Although being a carrier of a genetic mutation does not always imply that a person will develop cancer, it does make them more susceptible, these higher risk factors mean they must be monitored more closely.

The most common Cancer Predisposition Syndromes are:
 

• Hereditary Breast and Ovarian Cancer Syndrome (HBOS), , due to the genes (BRCA1, BRCA2, PALB2, RAD51) which usually lead to breast, prostate, or pancreatic cancer.

 

• Lynch syndrome , (MLH1, MSH2, MSH6, PMS2) ) which lead to tumours including colorectal or ovarian tumours, and those of the urinary tract, stomach, and small intestine.

 

• Familial Adenomatous Polyposis, , (FAP) causing colorectal, duodenal, desmoid, stomach and pancreatic cancer and osteomas.

 

• Li- Fraumeni Syndrome, (TP53)which causes leukaemia, lymphoma, sarcoma, brain and breast tumours.

 

• Multiple Endocrine Neoplasia Type 1, , (MEN1) the origin of parathyroid adenomas, pituitary adenomas, neuroendocrine tumours.

 

• Multiple Endocrine Neoplasia Type 2, (MEN2) which causes medullary thyroid cancer, pheochromocytoma, and parathyroid adenomas.

 

• Von Hippel-Lindau , (VHL) que originan cáncer de riñón, hemangioblastomas, feocromocitomas.
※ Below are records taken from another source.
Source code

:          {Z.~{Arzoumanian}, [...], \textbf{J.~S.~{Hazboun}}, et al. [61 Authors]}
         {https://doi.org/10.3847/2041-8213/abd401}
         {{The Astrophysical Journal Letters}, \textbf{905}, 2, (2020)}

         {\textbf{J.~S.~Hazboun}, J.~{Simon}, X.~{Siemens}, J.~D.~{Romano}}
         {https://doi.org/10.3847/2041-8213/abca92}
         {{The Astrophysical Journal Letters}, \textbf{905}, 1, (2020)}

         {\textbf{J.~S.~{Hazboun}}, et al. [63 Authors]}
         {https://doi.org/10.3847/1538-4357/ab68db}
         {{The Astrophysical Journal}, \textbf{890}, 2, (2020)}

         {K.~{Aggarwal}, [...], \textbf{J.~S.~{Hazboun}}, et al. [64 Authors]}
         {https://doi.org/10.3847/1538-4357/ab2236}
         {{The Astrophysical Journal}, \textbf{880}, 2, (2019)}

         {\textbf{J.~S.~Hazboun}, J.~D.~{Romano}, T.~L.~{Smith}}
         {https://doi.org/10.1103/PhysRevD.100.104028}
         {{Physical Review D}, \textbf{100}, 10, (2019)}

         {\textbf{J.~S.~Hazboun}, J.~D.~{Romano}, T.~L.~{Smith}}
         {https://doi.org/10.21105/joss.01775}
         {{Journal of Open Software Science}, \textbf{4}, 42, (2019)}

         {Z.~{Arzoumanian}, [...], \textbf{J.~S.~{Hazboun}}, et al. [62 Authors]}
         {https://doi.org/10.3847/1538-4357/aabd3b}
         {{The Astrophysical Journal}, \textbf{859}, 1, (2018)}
• The probability of developing cancer

 

• The probability of passing on a mutation to children.

 

This information enables specialist doctors to determine early prevention strategies or preventative therapeutic measures when someone is faced with the possibility of developing cancer.
 
Depending on the circumstances, the following may be recommended:
 

• Periodic active surveillance by a medical specialist

 

• Chemoprevention

 

• Prophylactic surgery

BRCA I AND BCRA II: Genetic test to determine the risk of hereditary breast and ovarian cancer, facilitating monitoring and preventative action.
 
Determination of Microsatellite Instability (MSI) and Alterations in DNA Repair Proteins. Tests to determine the risk of hereditary colorectal cancer and familial syndromes such as Lynch syndrome. This instability determination also provides the sensitivity of tumours to treatment with immunotherapy.